[Data items]
■ ■ ■ ■

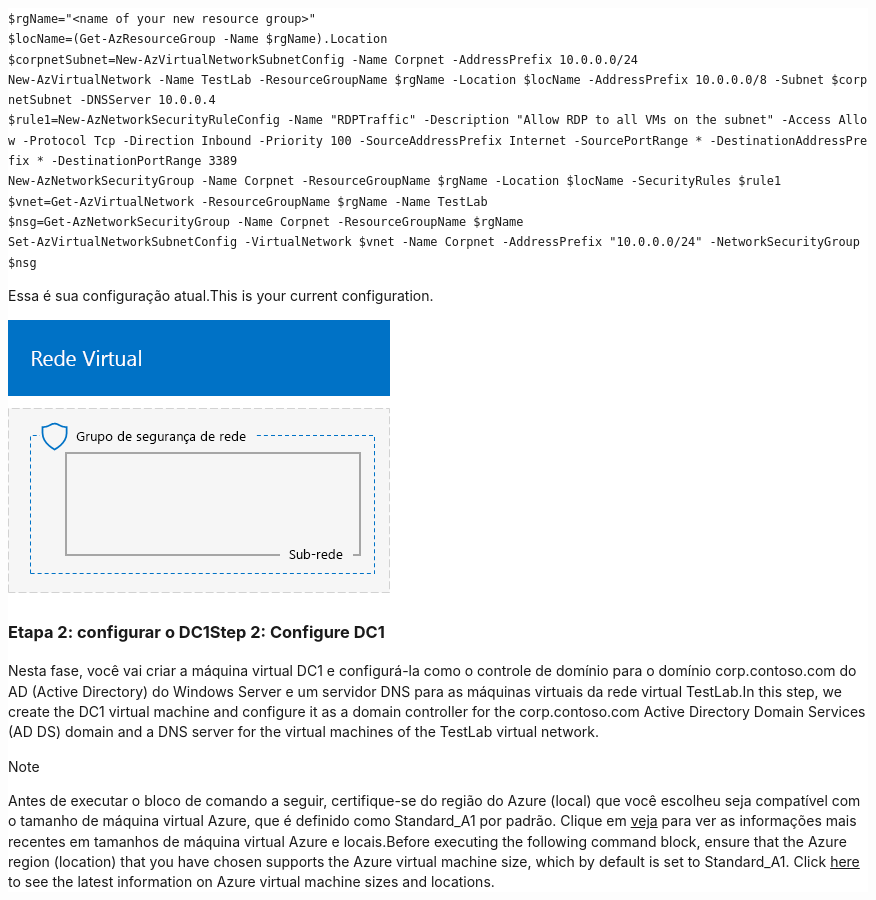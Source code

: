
 ```
$rgName="<name of your new resource group>"
$locName=(Get-AzResourceGroup -Name $rgName).Location
$corpnetSubnet=New-AzVirtualNetworkSubnetConfig -Name Corpnet -AddressPrefix 10.0.0.0/24
New-AzVirtualNetwork -Name TestLab -ResourceGroupName $rgName -Location $locName -AddressPrefix 10.0.0.0/8 -Subnet $corpnetSubnet -DNSServer 10.0.0.4
$rule1=New-AzNetworkSecurityRuleConfig -Name "RDPTraffic" -Description "Allow RDP to all VMs on the subnet" -Access Allow -Protocol Tcp -Direction Inbound -Priority 100 -SourceAddressPrefix Internet -SourcePortRange * -DestinationAddressPrefix * -DestinationPortRange 3389
New-AzNetworkSecurityGroup -Name Corpnet -ResourceGroupName $rgName -Location $locName -SecurityRules $rule1
$vnet=Get-AzVirtualNetwork -ResourceGroupName $rgName -Name TestLab
$nsg=Get-AzNetworkSecurityGroup -Name Corpnet -ResourceGroupName $rgName
Set-AzVirtualNetworkSubnetConfig -VirtualNetwork $vnet -Name Corpnet -AddressPrefix "10.0.0.0/24" -NetworkSecurityGroup $nsg
```

<span data-ttu-id="5e6a0-168">Essa é sua configuração atual.</span><span class="sxs-lookup"><span data-stu-id="5e6a0-168">This is your current configuration.</span></span>
  
![Etapa 1 da Configuração Base no Azure com sub-rede e rede virtuais](media/0b5634fc-4e1c-469d-873d-97ed7e587411.png)
  
### <a name="step-2-configure-dc1"></a><span data-ttu-id="5e6a0-170">Etapa 2: configurar o DC1</span><span class="sxs-lookup"><span data-stu-id="5e6a0-170">Step 2: Configure DC1</span></span>

<span data-ttu-id="5e6a0-171">Nesta fase, você vai criar a máquina virtual DC1 e configurá-la como o controle de domínio para o domínio corp.contoso.com do AD (Active Directory) do Windows Server e um servidor DNS para as máquinas virtuais da rede virtual TestLab.</span><span class="sxs-lookup"><span data-stu-id="5e6a0-171">In this step, we create the DC1 virtual machine and configure it as a domain controller for the corp.contoso.com Active Directory Domain Services (AD DS) domain and a DNS server for the virtual machines of the TestLab virtual network.</span></span>

> [!NOTE]
> <span data-ttu-id="5e6a0-p113">Antes de executar o bloco de comando a seguir, certifique-se do região do Azure (local) que você escolheu seja compatível com o tamanho de máquina virtual Azure, que é definido como Standard_A1 por padrão. Clique em [veja](https://azure.microsoft.com/global-infrastructure/services/?products=virtual-machines) para ver as informações mais recentes em tamanhos de máquina virtual Azure e locais.</span><span class="sxs-lookup"><span data-stu-id="5e6a0-p113">Before executing the following command block, ensure that the Azure region (location) that you have chosen supports the Azure virtual machine size, which by default is set to Standard_A1. Click [here](https://azure.microsoft.com/global-infrastructure/services/?products=virtual-machines) to see the latest information on Azure virtual machine sizes and locations.</span></span>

■ ■ ■ ■

= WHAT TO DO =
Go through the data and copy every line that includes "AzVirtualNetworkSubnetConfig".

= SOLUTION FOR THIS EXERCISE =
$corpnetSubnet=New-AzVirtualNetworkSubnetConfig -Name Corpnet -AddressPrefix 10.0.0.0/24
Set-AzVirtualNetworkSubnetConfig -VirtualNetwork $vnet -Name Corpnet -AddressPrefix "10.0.0.0/24" -NetworkSecurityGroup $nsg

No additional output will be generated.